[Opening Listed entries section]
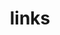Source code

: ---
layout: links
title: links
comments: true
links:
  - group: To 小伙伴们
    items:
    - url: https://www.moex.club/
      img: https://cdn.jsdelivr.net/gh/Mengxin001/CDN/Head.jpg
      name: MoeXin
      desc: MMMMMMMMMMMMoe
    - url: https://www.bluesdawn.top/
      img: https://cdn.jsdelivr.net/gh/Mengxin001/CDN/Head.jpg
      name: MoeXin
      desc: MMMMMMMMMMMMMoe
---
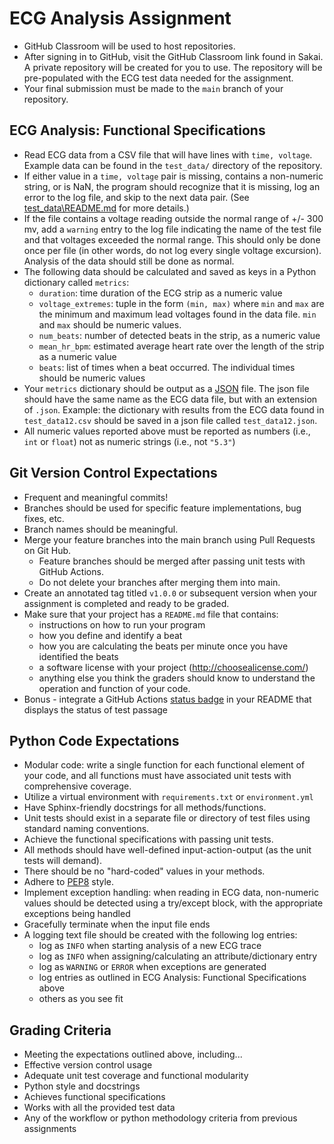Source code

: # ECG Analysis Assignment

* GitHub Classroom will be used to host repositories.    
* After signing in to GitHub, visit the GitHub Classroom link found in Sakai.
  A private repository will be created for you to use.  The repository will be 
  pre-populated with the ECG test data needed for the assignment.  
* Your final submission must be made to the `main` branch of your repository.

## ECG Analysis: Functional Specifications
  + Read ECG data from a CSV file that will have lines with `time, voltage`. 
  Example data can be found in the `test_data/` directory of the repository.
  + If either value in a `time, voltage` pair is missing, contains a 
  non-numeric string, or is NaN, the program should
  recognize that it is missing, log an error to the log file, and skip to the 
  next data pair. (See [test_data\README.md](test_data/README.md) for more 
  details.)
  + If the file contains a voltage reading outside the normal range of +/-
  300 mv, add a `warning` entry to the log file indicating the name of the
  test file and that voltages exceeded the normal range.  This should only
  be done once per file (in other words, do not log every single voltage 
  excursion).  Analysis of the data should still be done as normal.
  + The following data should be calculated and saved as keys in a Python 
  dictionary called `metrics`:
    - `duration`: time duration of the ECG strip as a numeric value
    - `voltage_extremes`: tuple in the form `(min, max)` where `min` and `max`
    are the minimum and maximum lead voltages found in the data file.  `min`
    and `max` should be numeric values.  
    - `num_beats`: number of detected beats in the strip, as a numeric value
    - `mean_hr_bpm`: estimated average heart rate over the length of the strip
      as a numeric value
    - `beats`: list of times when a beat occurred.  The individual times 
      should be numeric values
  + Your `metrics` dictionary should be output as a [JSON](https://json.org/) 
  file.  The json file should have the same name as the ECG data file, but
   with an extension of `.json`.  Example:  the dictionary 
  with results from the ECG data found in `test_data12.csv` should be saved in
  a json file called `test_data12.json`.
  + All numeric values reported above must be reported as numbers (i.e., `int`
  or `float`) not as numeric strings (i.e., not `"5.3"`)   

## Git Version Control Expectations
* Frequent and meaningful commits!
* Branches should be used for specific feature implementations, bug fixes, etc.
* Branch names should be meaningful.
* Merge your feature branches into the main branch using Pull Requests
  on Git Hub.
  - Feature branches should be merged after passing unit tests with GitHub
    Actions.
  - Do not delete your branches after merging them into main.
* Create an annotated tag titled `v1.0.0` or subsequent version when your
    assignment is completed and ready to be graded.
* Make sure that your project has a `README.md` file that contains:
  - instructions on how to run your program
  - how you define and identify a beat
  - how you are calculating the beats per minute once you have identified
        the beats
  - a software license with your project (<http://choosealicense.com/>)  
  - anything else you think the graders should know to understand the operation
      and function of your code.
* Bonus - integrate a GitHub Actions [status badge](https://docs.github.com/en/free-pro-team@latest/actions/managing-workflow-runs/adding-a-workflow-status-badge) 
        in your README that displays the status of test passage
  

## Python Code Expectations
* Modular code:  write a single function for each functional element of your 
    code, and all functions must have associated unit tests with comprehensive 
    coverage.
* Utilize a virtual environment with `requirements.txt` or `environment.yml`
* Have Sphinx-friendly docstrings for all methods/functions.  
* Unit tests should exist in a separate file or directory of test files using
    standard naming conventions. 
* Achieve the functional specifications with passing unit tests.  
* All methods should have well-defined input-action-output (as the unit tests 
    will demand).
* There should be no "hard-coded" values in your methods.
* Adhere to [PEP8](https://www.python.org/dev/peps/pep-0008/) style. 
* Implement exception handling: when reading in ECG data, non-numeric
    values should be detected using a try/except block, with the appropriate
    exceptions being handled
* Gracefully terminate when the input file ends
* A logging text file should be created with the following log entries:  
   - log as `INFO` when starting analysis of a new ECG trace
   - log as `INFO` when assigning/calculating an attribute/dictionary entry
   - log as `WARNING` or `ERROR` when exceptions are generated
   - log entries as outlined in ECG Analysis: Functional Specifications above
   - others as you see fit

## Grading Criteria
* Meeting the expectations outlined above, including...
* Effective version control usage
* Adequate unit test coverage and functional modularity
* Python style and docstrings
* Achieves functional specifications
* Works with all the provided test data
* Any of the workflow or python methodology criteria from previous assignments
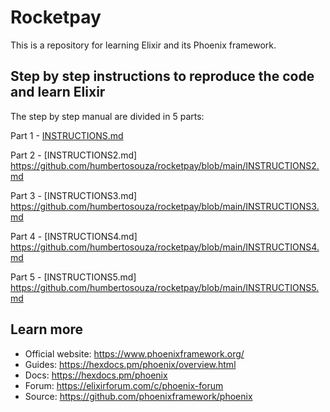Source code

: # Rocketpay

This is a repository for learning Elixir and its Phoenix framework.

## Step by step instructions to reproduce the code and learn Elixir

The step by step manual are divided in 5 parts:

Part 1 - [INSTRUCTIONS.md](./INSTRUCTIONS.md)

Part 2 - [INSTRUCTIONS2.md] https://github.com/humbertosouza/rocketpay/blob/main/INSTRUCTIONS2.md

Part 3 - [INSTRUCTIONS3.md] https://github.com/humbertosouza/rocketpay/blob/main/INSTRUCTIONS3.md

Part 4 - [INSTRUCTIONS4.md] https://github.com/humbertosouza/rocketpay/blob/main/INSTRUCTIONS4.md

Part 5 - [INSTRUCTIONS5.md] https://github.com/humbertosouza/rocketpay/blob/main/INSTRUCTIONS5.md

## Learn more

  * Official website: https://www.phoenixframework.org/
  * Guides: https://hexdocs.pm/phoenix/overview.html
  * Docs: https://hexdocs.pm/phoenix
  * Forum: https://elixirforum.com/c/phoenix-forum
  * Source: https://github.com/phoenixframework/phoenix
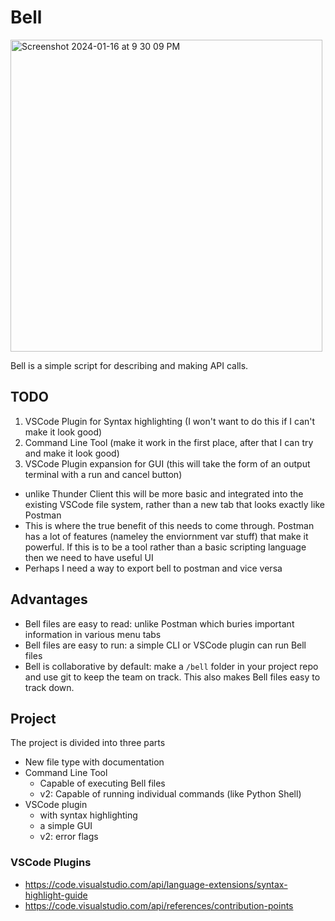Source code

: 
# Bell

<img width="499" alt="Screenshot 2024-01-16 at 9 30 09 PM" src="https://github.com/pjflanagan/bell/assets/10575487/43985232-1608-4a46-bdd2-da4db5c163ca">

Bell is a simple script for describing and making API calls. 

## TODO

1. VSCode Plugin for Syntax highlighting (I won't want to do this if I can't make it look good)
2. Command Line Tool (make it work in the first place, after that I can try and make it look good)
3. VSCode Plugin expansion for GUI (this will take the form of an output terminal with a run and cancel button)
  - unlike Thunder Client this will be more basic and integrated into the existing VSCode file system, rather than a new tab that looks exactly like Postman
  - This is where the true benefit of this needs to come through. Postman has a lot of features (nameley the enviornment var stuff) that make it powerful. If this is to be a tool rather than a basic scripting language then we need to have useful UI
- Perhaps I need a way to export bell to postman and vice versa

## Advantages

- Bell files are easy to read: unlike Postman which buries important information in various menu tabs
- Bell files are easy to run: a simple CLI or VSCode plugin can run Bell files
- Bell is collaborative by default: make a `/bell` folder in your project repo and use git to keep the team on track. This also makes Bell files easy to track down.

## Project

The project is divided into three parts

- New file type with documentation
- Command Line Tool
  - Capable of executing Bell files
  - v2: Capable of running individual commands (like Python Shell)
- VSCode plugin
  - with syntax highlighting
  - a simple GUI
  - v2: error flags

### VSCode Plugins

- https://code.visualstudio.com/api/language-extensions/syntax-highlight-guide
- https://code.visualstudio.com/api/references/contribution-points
[Closing Listed entries section]
> **What is required**
Set out, exactly as written, the lines from the line with "- v2: error flags" to the last line of the records, inclusive, and only those lines.

> **Output**
  - v2: error flags

### VSCode Plugins

- https://code.visualstudio.com/api/language-extensions/syntax-highlight-guide
- https://code.visualstudio.com/api/references/contribution-points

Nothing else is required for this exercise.